ナッツという映画のラストシーンが記憶にのこる。
精神障害があって心神喪失とされれば、主人公は一生自由を奪われる運命にある。
バーバラストライザンド扮する主人公は、弁護士とともに闘いぬいて、やがて無罪判決を得る。
風船がたくさんとんでいる青い空の下に、大きく左右に手をひろげて彼女は大きな通りを走りぬける。
空は青い。青い空に風船がつぎつぎととんでゆく。
自由という価値が人間にとってどれだけ大きいものか。
エンディングシーンに “彼女はロースクールに通い、やがて司法試験にパスして弁護士になった” という文字がならんだ。

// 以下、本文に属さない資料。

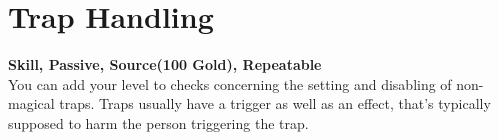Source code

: \section{Trap Handling}\label{sec:trapHandling}
\textbf{Skill, Passive, Source(100 Gold), Repeatable}\\
You can add your level to checks concerning the setting and disabling of non-magical traps.
Traps usually have a trigger as well as an effect, that's typically supposed to harm the person triggering the trap.\\
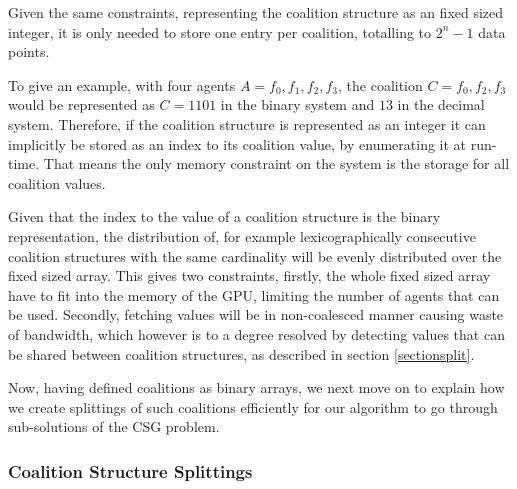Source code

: \documentclass{llncs}
\begin{document}
Given the same constraints, representing the coalition structure as an fixed sized integer, it is only 
needed to store one entry per coalition, totalling to \begin{math}2^n-1\end{math} data points.

To give an example, with four agents $A = {f_0,f_1,f_2,f_3}$, the coalition $C = {f_0,f_2,f_3}$ would be represented as $C = 1101$ in the binary system and $13$ in the decimal system. Therefore, if the coalition structure is represented as an integer it can implicitly be stored as an index to its coalition value, by enumerating it at run-time. That means the only memory constraint on the system is the storage for all coalition values.

Given that the index to the value of a coalition structure is the binary representation, the distribution of, for example
lexicographically consecutive coalition structures with the same cardinality will be evenly distributed over the fixed sized array.
This gives two constraints, firstly, the whole fixed sized array have to fit into the memory of the GPU, limiting the number of agents that can be used. Secondly, fetching values will be in non-coalesced manner causing waste of bandwidth, which however is to a degree resolved by detecting values that can be shared between coalition structures, as described in section \ref{sectionsplit}.


Now, having defined coalitions as binary arrays, we next move on to explain how we create splittings of such coalitions efficiently for our algorithm to go through sub-solutions of the CSG problem.
\subsubsection{Coalition Structure Splittings}

\end{document}
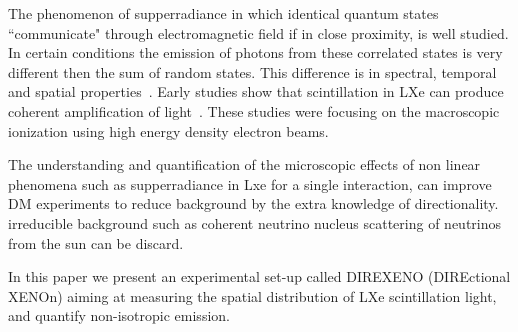 The phenomenon of supperradiance in which identical quantum states ``communicate" through electromagnetic field if in close proximity, 
is well studied. In certain conditions the emission of photons from these correlated states is very different then the sum of random states. 
This difference is in spectral, temporal and spatial properties~\cite{DickeSR,GROSS1982301}. Early studies show that scintillation in LXe can 
produce coherent amplification of light~\cite{BasovSRTheory,MiesSRExp}. These studies were focusing on the macroscopic ionization using high 
energy density electron beams. 

The understanding and quantification of the microscopic effects of non linear phenomena such as supperradiance in Lxe for a single interaction, 
can improve DM experiments to reduce background by the extra knowledge of directionality. irreducible background such as coherent neutrino nucleus 
scattering of neutrinos from the sun can be discard.

In this paper we present an experimental set-up called DIREXENO (DIREctional XENOn) aiming at measuring the spatial distribution of LXe scintillation 
light, and quantify non-isotropic emission.   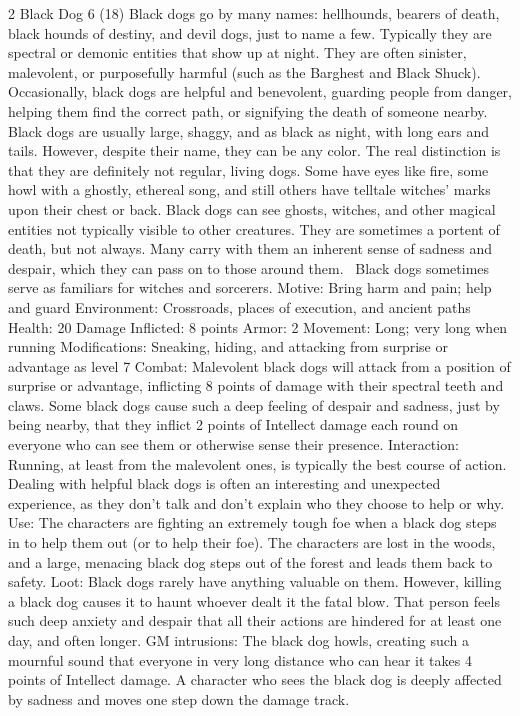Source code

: \begin{multicols}{2}
Black Dog 6 (18)
Black dogs go by many names: hellhounds, bearers of death, black hounds of destiny, and devil dogs, just to name a few. Typically they are spectral or demonic entities that show up at night. They are often sinister, malevolent, or purposefully harmful (such as the Barghest and Black Shuck). Occasionally, black dogs are helpful and benevolent, guarding people from danger, helping them find the correct path, or signifying the death of someone nearby.
Black dogs are usually large, shaggy, and as black as night, with long ears and tails. However, despite their name, they can be any color. The real distinction is that they are definitely not regular, living dogs. Some have eyes like fire, some howl with a ghostly, ethereal song, and still others have telltale witches’ marks upon their chest or back.
Black dogs can see ghosts, witches, and other magical entities not typically visible to other creatures. They are sometimes a portent of death, but not always. Many carry with them an inherent sense of sadness and despair, which they can pass on to those around them. 
	Black dogs sometimes serve as familiars for witches and sorcerers.
Motive: Bring harm and pain; help and guard
Environment: Crossroads, places of execution, and ancient paths Health: 20
Damage Inflicted: 8 points
Armor: 2
Movement: Long; very long when running
Modifications: Sneaking, hiding, and attacking from surprise or advantage as level 7 Combat: Malevolent black dogs will attack from a position of surprise or advantage,
inflicting 8 points of damage with their spectral teeth and claws. Some black dogs cause such a deep feeling of despair and sadness, just by being nearby, that they inflict 2 points of Intellect damage each round on everyone who can see them or otherwise sense their presence.
Interaction: Running, at least from the malevolent ones, is typically the best course
of action. Dealing with helpful black dogs is often an interesting and unexpected
experience, as they don’t talk and don’t explain who they choose to help or why. 
Use: The characters are fighting an extremely tough foe when a black dog steps in to
help them out (or to help their foe). The characters are lost in the woods, and a large,
menacing black dog steps out of the forest and leads them back to safety.
Loot: Black dogs rarely have anything valuable on them. However, killing a black dog causes
it to haunt whoever dealt it the fatal blow. That person feels such deep anxiety and despair that all their actions are hindered for at least one day, and often longer.
GM intrusions: The black dog howls, creating such a mournful sound that everyone in very long distance who can hear it takes 4 points of Intellect damage. A character who sees the black dog is deeply affected by sadness and moves one step down the damage track.


\end{multicols}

15年ほど前に見たのだが、いつまでも記憶にのこる映画だ。
“永遠のマリアカラス” もきっと15年先に思い出すだろう。
音楽家の力、才能について人々は、本当は真実と違った理解をしているのではないか、とひそかに思っている。
声の美しさとか、指がよくまわるとか、目にも止まらぬ早さで弾く、とか。それより、もっと不可欠なもの、
つまり、不思議なほど人の魂をゆさぶり、日常の中では感じられないほどの心の動きをもたらしてくれる演奏、
それを伝えてくれる人を人は期待しているのではないか。
たとえば、激情の愛のはてに殺しあってしまうほどの愛とは、憎しみとはどれほどに、深く苦悩に満ちたものか。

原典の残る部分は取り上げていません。